A few years ago, I wrote the following (internal) blog entitled, “See something? Do something!” It was meant to empower my employees to take charge of some of our company’s challenges. I wanted them to help me and my executive team solve them. To my surprise, it set the stage for one of the most remarkable transformations in our people.


(This is an abridged and edited version.)

In New York City, there has been heightened security ever since the tragedies of 9/11. In the years that followed, the City’s officials worked diligently (over ten years) to develop ways to protect their citizens no matter what the threat. During the process, at some point, they realized that they could not possibly be everywhere at once. They needed help.

They decided to get the citizens involved. They agreed that if they were going to build a safer city, they needed the citizens to be part of the equation; part of the safety net.

The solution was a simple campaign called, “If You See Something, Say Something.” This simple phrase does a couple of critical things. First, it makes it instantly clear that everyone has a role to play in making the city safer. Second, it makes the call to action very clear. This phrase is plastered in all the major public areas (in particular on the subways) in NYC. Because of it, I now find myself more alert, aware of my surroundings and ready to help. All I need to do is (1) notice any suspicious packages or otherwise, (2) alert a police officer, train or bus operator, station personnel or call a special toll-free number. That is just me. Well, there over 11 million people in NYC just like me probably feeling/acting the same way. That instantly gave the City’s security apparatus scale.

Our management team has some pretty significant challenges of our own. We are no longer a start-up, and we have a growing list of things to do to catch up with our growth. We are focused on finding ways to scale, build a better product, work more collaboratively as a team, and beat the competition. We need to drive more sales, manage our customers, operate live instances, communicate to the market better, plan better, get our message out to a broader market, recruit top talent and much more. The truth is we need help! After giving it some thought I recognized, we need every single person in our growing team to help make the company better.

I have had countless discussions with team members (not just management) old and new that talk about stuff that doesn’t work as well here, or how we need to make this or that better, or how we are missing some tools, and other necessary processes.

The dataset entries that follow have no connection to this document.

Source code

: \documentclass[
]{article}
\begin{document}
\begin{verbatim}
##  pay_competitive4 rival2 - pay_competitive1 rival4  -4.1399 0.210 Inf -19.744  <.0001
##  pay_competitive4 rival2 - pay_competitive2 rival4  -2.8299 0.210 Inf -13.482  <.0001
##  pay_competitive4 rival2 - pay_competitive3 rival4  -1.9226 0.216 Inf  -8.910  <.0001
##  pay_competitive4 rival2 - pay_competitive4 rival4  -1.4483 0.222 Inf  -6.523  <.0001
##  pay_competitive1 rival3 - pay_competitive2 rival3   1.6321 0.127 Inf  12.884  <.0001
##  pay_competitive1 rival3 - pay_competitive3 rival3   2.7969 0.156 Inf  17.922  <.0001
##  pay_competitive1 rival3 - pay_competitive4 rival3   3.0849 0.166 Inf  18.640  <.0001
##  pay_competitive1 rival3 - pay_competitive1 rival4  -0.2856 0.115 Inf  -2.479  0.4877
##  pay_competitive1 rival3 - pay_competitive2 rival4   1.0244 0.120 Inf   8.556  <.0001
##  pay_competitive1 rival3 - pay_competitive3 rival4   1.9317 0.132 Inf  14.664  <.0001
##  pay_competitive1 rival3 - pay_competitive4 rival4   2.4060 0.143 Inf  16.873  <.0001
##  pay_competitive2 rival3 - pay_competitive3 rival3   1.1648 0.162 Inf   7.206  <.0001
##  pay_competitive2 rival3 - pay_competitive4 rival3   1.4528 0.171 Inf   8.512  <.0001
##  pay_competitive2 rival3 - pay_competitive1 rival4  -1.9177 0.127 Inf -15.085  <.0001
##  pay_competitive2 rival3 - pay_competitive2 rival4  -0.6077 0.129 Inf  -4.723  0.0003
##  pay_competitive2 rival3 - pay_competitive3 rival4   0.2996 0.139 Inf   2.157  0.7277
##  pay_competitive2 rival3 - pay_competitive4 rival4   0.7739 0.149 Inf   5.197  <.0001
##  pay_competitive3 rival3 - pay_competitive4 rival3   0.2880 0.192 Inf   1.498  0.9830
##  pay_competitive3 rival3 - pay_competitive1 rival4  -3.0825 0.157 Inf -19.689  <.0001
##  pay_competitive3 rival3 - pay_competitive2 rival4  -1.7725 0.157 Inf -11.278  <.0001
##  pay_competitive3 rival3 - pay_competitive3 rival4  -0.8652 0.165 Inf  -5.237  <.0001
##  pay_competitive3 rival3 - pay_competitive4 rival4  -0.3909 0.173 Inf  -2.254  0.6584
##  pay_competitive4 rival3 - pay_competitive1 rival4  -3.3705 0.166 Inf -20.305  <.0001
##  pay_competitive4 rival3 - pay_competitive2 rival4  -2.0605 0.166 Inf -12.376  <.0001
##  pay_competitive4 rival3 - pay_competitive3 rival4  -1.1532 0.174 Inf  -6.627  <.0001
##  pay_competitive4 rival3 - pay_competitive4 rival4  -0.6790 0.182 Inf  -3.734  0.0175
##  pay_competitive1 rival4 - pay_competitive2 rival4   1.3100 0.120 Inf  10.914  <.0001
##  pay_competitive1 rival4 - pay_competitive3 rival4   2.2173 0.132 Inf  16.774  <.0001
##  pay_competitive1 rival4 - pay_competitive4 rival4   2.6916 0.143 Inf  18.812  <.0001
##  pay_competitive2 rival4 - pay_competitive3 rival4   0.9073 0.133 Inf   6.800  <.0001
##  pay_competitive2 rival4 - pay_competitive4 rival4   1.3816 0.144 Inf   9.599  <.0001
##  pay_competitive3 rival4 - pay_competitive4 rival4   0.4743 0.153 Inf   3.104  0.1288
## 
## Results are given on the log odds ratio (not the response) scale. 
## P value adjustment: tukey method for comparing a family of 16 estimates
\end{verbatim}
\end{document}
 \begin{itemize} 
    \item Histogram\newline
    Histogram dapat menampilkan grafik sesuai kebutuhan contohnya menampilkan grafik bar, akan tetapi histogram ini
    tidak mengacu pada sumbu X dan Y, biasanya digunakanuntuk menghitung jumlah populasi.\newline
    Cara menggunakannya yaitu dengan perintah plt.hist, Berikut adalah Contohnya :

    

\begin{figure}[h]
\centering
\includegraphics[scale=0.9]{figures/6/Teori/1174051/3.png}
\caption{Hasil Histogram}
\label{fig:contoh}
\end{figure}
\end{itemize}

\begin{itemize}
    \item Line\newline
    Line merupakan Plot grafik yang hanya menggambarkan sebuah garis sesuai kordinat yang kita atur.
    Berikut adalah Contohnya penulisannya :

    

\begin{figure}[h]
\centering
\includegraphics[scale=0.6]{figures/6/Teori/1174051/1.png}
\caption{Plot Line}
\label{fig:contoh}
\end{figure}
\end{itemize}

Most recently, during these conversations, after thanking folks for the feedback, I ask — “What are you going to do about it?” … I usually get a blank stare. Also, believe me, I was dead serious! I want it to be clear that every member of the team is officially empowered to fix something that is broken, or free to invent something that is missing, or even find something we have lost… Anything that will help make our company a better place and help us succeed! Each of you is a shareholder — this is your company.

So, don’t be shy. The next time you See Something, you go ahead and Do Something!


What happened next was surprising. Nothing happened. No one invented anything, no one fixed anything, and no one collaborated to think about how to help. I was shocked! For weeks, I wondered what was missing. Why wasn’t this team of amazing people coming together like the citizens of New York? Here is why.

Our company was growing. We moved from an early-stage start-up to functional departments, and we had experienced leaders heading them. Unfortunately, we were running a hierarchical process-oriented organization. All decisions were centralized and reviewed by the e-team (our abbreviation for “executive team”). In other words, everything was “run up the flagpole.” It is just how my team and I evolved to running the organization. We felt that as we grew, we needed more structure, more review, more approval processes to make decisions. We thought this would ensure better execution and problem-solving. We were mistaken. This approach created an organization that was no longer agile and responsive to market changes. The employees were not empowered and focused on a common mission. In fact, we had no real mission statement. As a result, our team just did their jobs. We wanted them to help us “fight the fight” and reach our goal of market leadership. However, we had not made it clear to them exactly where we were going.

A Mission Statement

The most successful companies are mission-driven. They open every team meeting by asking, “what’s our mission?” The word “our” in the sentence refers to the company, not their respective departments. “The mission statement you need in the company-building state is different. It’s for you and your company, not your customers,” says Steve Blank, author of The Four Steps to the Epiphany. “It tells everyone in specific terms why they come to work, what they need to do, and how they will know they have succeeded.”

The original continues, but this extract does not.